Methods To Deter Wildlife Range From Dogs To Decoys
US
Airways Flight 1549 has put the media spotlight on a
long-recognized problem among the pilot community. Bird strikes can
happen anywhere, and at nearly any altitude... though they're
especially prevalent while flying near coastal or wooded
locales.
Southwest Florida is known for its good year-round weather and
abundance of wetlands, a combination that makes an excellent
habitat for birds of many kinds. But
as has been recently demonstrated in dramatic
fashion, birds and airplanes don't mix well, something
area airports routinely take precautions to help prevent.
Naples Municipal Airport (APF) Executive Director Ted Soliday
said, "Birds are not something good for the airport, so we chase
them away." The airport staff employs a combination of
pyrotechnics, noise makers, whistles, sirens, firecrackers, vehicle
horns, snake decoys and arm waving to scare them off.
Soliday said when their "conventional" methods don't work, the
airport uses a "take permit," a license to kill the birds - but
only in worst-case scenarios. Birds frequently seen in the area
include migrant birds and wading birds such as egrets and ibis, he
said.
In the airport's history, Soliday said there have been bird
strikes, but could not recall a catastrophic strike that robbed a
plane of all power. Birds are more likely to be encountered while
flying over the nearby Everglades, he added.

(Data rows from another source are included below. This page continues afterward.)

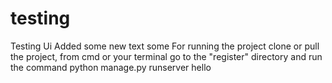 # testing
Testing Ui
Added some new text some
For running the project clone or pull the project, from cmd or your terminal go to the "register" directory and run the command python manage.py runserver
hello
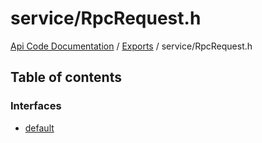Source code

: # service/RpcRequest.h
[Api Code Documentation](../README.md) / [Exports](../modules.md) / service/RpcRequest.h

## Table of contents

### Interfaces

- [default](../interfaces/service_RpcRequest_h.default.md)
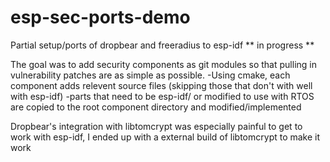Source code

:# esp-sec-ports-demo
Partial setup/ports of dropbear and freeradius to esp-idf
** in progress **

The goal was to add security components as git modules so that pulling in vulnerability patches are as simple as possible.
-Using cmake, each component adds relevent source files (skipping those that don't with well with esp-idf)
-parts that need to be esp-idf/ or modified to use with RTOS are copied to the root component directory and modified/implemented


Dropbear's integration with libtomcrypt was especially painful to get to work with esp-idf, I ended up with a external build of libtomcrypt to make it work
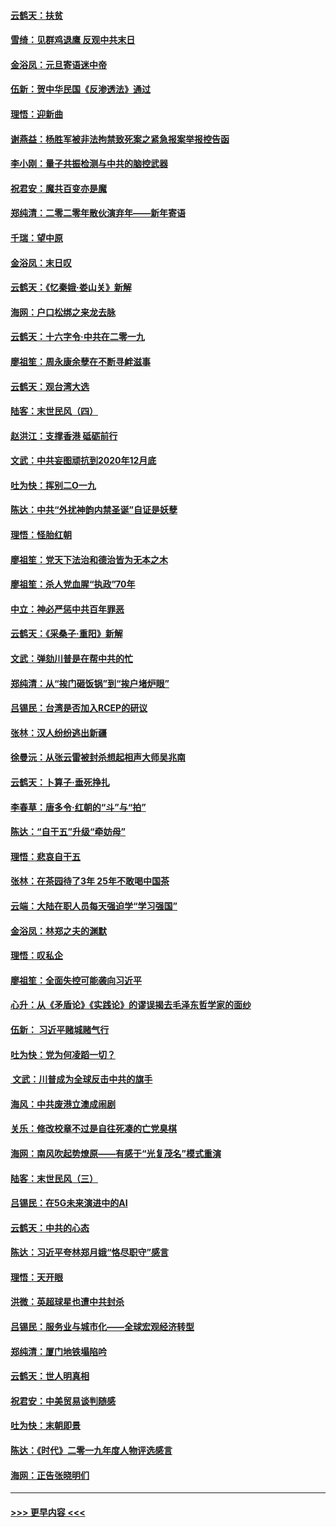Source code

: #### [云鹤天：扶贫](../pages/nsc993/n11764245.md?t=01030811) 
#### [雪绮：见群鸡退鹰  反观中共末日](../pages/nsc993/n11762112.md?t=01030811) 
#### [金浴凤：元旦寄语迷中帝](../pages/nsc993/n11761788.md?t=01030811) 
#### [伍新：贺中华民国《反渗透法》通过](../pages/nsc993/n11761994.md?t=01030811) 
#### [理悟：迎新曲](../pages/nsc993/n11761152.md?t=01030811) 
#### [谢燕益：杨胜军被非法拘禁致死案之紧急报案举报控告函](../pages/nsc993/n11756134.md?t=01030811) 
#### [李小刚：量子共振检测与中共的脑控武器](../pages/nsc993/n11754518.md?t=01030811) 
#### [祝君安：魔共百变亦是魔](../pages/nsc993/n11754469.md?t=01030811) 
#### [郑纯清：二零二零年散伙演弃年——新年寄语](../pages/nsc993/n11754195.md?t=01030811) 
#### [千瑞：望中原](../pages/nsc993/n11754159.md?t=01030811) 
#### [金浴凤：末日叹](../pages/nsc993/n11752359.md?t=01030811) 
#### [云鹤天：《忆秦娥‧娄山关》新解](../pages/nsc993/n11752348.md?t=01030811) 
#### [海网：户口松绑之来龙去脉](../pages/nsc993/n11752328.md?t=01030811) 
#### [云鹤天：十六字令‧中共在二零一九](../pages/nsc993/n11752305.md?t=01030811) 
#### [廖祖笙：周永康余孽在不断寻衅滋事](../pages/nsc993/n11751013.md?t=01030811) 
#### [云鹤天：观台湾大选](../pages/nsc993/n11751007.md?t=01030811) 
#### [陆客：末世民风（四）](../pages/nsc993/n11749203.md?t=01030811) 
#### [赵洪江：支撑香港 砥砺前行](../pages/nsc993/n11748482.md?t=01030811) 
#### [文武：中共妄图顽抗到2020年12月底](../pages/nsc993/n11748446.md?t=01030811) 
#### [吐为快：挥别二O一九](../pages/nsc993/n11748411.md?t=01030811) 
#### [陈达：中共“外扰神韵内禁圣诞”自证是妖孽](../pages/nsc993/n11748226.md?t=01030811) 
#### [理悟：怪胎红朝](../pages/nsc993/n11748206.md?t=01030811) 
#### [廖祖笙：党天下法治和德治皆为无本之木](../pages/nsc993/n11748135.md?t=01030811) 
#### [廖祖笙：杀人党血腥“执政”70年](../pages/nsc993/n11745144.md?t=01030811) 
#### [中立：神必严惩中共百年罪恶](../pages/nsc993/n11744970.md?t=01030811) 
#### [云鹤天：《采桑子‧重阳》新解](../pages/nsc993/n11744948.md?t=01030811) 
#### [文武：弹劾川普是在帮中共的忙](../pages/nsc993/n11744758.md?t=01030811) 
#### [郑纯清：从“挨门砸饭锅”到“挨户堵炉眼”](../pages/nsc993/n11744745.md?t=01030811) 
#### [吕锡民：台湾是否加入RCEP的研议](../pages/nsc993/n11744701.md?t=01030811) 
#### [张林：汉人纷纷逃出新疆](../pages/nsc993/n11743530.md?t=01030811) 
#### [徐曼沅：从张云雷被封杀想起相声大师吴兆南](../pages/nsc993/n11741816.md?t=01030811) 
#### [云鹤天：卜算子‧垂死挣扎](../pages/nsc993/n11739956.md?t=01030811) 
#### [李春草：唐多令‧红朝的“斗”与“拍”](../pages/nsc993/n11739830.md?t=01030811) 
#### [陈达：“自干五”升级“牵妨母”](../pages/nsc993/n11739724.md?t=01030811) 
#### [理悟：悲哀自干五](../pages/nsc993/n11739547.md?t=01030811) 
#### [张林：在茶园待了3年 25年不敢喝中国茶](../pages/nsc993/n11739240.md?t=01030811) 
#### [云端：大陆在职人员每天强迫学“学习强国”](../pages/nsc993/n11738735.md?t=01030811) 
#### [金浴凤：林郑之夫的渊默](../pages/nsc993/n11737735.md?t=01030811) 
#### [理悟：叹私企](../pages/nsc993/n11737715.md?t=01030811) 
#### [廖祖笙：全面失控可能袭向习近平](../pages/nsc993/n11737704.md?t=01030811) 
#### [心升：从《矛盾论》《实践论》的谬误揭去毛泽东哲学家的面纱](../pages/nsc993/n11736962.md?t=01030811) 
#### [伍新： 习近平赌城赌气行](../pages/nsc993/n11736929.md?t=01030811) 
#### [吐为快：党为何凌蹈一切？](../pages/nsc993/n11736915.md?t=01030811) 
#### [ 文武：川普成为全球反击中共的旗手](../pages/nsc993/n11736882.md?t=01030811) 
#### [海风：中共废港立澳成闹剧](../pages/nsc993/n11735857.md?t=01030811) 
#### [关乐：修改校章不过是自往死凑的亡党臭棋](../pages/nsc993/n11735097.md?t=01030811) 
#### [海网：南风吹起势燎原——有感于“光复茂名”模式重演](../pages/nsc993/n11732308.md?t=01030811) 
#### [陆客：末世民风（三）](../pages/nsc993/n11732211.md?t=01030811) 
#### [吕锡民：在5G未来演进中的AI](../pages/nsc993/n11730010.md?t=01030811) 
#### [云鹤天：中共的心态](../pages/nsc993/n11729906.md?t=01030811) 
#### [陈达：习近平夸林郑月娥“恪尽职守”感言](../pages/nsc993/n11729881.md?t=01030811) 
#### [理悟：天开眼](../pages/nsc993/n11729699.md?t=01030811) 
#### [洪微：英超球星也遭中共封杀](../pages/nsc993/n11727243.md?t=01030811) 
#### [吕锡民：服务业与城市化——全球宏观经济转型](../pages/nsc993/n11725845.md?t=01030811) 
#### [郑纯清：厦门地铁塌陷吟](../pages/nsc993/n11725813.md?t=01030811) 
#### [云鹤天：世人明真相](../pages/nsc993/n11725621.md?t=01030811) 
#### [祝君安：中美贸易谈判随感](../pages/nsc993/n11725609.md?t=01030811) 
#### [吐为快：末朝即景](../pages/nsc993/n11723365.md?t=01030811) 
#### [陈达：《时代》二零一九年度人物评选感言](../pages/nsc993/n11723337.md?t=01030811) 
#### [海网：正告张晓明们](../pages/nsc993/n11723228.md?t=01030811) 

----
#### [ >>> 更早内容 <<< ](../indexes/nsc993-earlier.md)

Southwest Florida International Airport (RSW) uses many of the
same methods to discourage the presence of birds that are employed
at Naples, with one notable exception -- a Border collie named Sky,
a third-generation patrol dog.
In fact, RSW was the first commercial airport in the US to make
use of a dog to assist in a Wildlife Management Program, according
to the Naples Daily News. Sky herds and chases birds to discourage
nesting and roosting on airport property, airport spokeswoman
Victoria Moreland said.
RSW's methods seem reasonably successful, thanks in part to Sky.

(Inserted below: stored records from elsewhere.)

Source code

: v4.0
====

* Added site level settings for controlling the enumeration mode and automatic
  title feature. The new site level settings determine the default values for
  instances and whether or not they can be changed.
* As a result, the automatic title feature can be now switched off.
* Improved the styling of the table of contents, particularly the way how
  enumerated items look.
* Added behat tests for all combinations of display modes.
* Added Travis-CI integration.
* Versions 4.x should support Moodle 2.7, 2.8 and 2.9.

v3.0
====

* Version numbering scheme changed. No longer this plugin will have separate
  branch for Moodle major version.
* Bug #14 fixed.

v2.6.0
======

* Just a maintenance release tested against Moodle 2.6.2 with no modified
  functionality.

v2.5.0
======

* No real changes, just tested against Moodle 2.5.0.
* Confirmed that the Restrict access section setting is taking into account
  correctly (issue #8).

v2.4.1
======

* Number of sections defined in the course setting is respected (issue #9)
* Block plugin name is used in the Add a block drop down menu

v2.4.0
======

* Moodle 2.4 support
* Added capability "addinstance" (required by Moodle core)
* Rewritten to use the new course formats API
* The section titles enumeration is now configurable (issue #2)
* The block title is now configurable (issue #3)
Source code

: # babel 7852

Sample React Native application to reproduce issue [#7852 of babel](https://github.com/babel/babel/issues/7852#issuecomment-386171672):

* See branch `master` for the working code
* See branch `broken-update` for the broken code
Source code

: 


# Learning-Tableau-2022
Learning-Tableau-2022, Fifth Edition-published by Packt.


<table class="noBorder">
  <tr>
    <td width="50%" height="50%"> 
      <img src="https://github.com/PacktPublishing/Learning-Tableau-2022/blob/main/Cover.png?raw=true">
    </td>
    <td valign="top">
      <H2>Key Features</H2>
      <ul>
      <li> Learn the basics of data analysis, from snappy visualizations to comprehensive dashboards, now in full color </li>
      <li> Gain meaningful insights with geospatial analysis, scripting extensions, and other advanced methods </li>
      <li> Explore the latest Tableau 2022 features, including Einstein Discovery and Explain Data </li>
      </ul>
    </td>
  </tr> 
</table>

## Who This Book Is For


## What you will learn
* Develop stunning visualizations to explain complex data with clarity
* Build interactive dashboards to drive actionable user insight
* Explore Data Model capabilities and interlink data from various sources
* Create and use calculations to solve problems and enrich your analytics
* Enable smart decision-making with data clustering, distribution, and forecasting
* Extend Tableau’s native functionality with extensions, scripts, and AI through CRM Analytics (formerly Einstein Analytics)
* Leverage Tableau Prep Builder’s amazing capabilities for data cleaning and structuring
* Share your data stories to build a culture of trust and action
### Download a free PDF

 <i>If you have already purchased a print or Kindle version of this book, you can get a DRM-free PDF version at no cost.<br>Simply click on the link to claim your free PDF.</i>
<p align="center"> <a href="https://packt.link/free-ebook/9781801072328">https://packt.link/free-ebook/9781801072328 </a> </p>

Moreland said the airport logged 89,308 operations last year, with
only 20 bird strikes reported, and none of them resulted in major
aircraft damage.
According to Federal Aviation Administration statistics,
wildlife strikes have killed more than 219 people and resulted in
the destruction of more than 2,000 aircraft worldwide since 1988.
In 2007 alone, the FAA logged 7,666 wildlife strikes in the United
States, and about 97 percent of them were bird strikes.